Apparaît alors une France à deux vitesses, avec d’une part des propriétaires bien installés qui jouissent d’un patrimoine qui se valorise, et d’autre part des Français qui n’arrivent pas à mettre en œuvre leur parcours résidentiel. L’égalité des chances n’est plus au rendez-vous et le fossé continue à se creuser.

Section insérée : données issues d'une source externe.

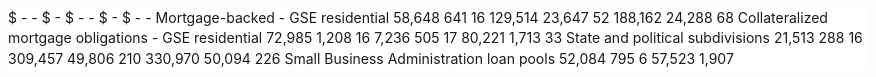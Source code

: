 <td>$ -</td>
<td>-</td>
<td>$ -</td>
<td>$ -</td>
<td>-</td>
<td>$ -</td>
<td>$ -</td>
<td>-</td>
</tr>
<tr>
<td>Mortgage-backed - GSE residential</td>
<td>58,648</td>
<td>641</td>
<td>16</td>
<td>129,514</td>
<td>23,647</td>
<td>52</td>
<td>188,162</td>
<td>24,288</td>
<td>68</td>
</tr>
<tr>
<td>Collateralized mortgage obligations - GSE residential</td>
<td>72,985</td>
<td>1,208</td>
<td>16</td>
<td>7,236</td>
<td>505</td>
<td>17</td>
<td>80,221</td>
<td>1,713</td>
<td>33</td>
</tr>
<tr>
<td>State and political subdivisions</td>
<td>21,513</td>
<td>288</td>
<td>16</td>
<td>309,457</td>
<td>49,806</td>
<td>210</td>
<td>330,970</td>
<td>50,094</td>
<td>226</td>
</tr>
<tr>
<td>Small Business</td>
<td></td>
<td></td>
<td></td>
<td></td>
<td></td>
<td></td>
<td></td>
<td></td>
<td></td>
</tr>
<tr>
<td>Administration loan pools</td>
<td>52,084</td>
<td>795</td>
<td>6</td>
<td>57,523</td>
<td>1,907</td>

Ces chiffres de l'INSEE offrent une vue précise de l'évolution du marché immobilier en France qui résulte d’une multitude de facteurs interconnectés. Certaines politiques gouvernementales ont visé à encourager l'accession à la propriété, mais les effets semblent limités face aux réalités économiques. Les taux d'intérêt bas ont stimulé la demande, mais le coût élevé de l'immobilier dans certaines régions a pu dissuader les achats, voire exclure complètement du marché certains ménages. Par ailleurs, les tendances socio-démographiques, la réglementation du marché locatif, l'accessibilité financière, et les préférences générationnelles influencent la dynamique entre location et propriété. En comparaison avec d'autres pays européens, la France présente une tendance unique : ni une France de propriétaires en comparaison avec l’Espagne, ni vraiment une France de locataires en comparaison avec l’Allemagne. Décidément, le « ni-ni » est bien français ! Mais cette réalité ne peut occulter les défis qui restent à relever à tous les niveaux de la société.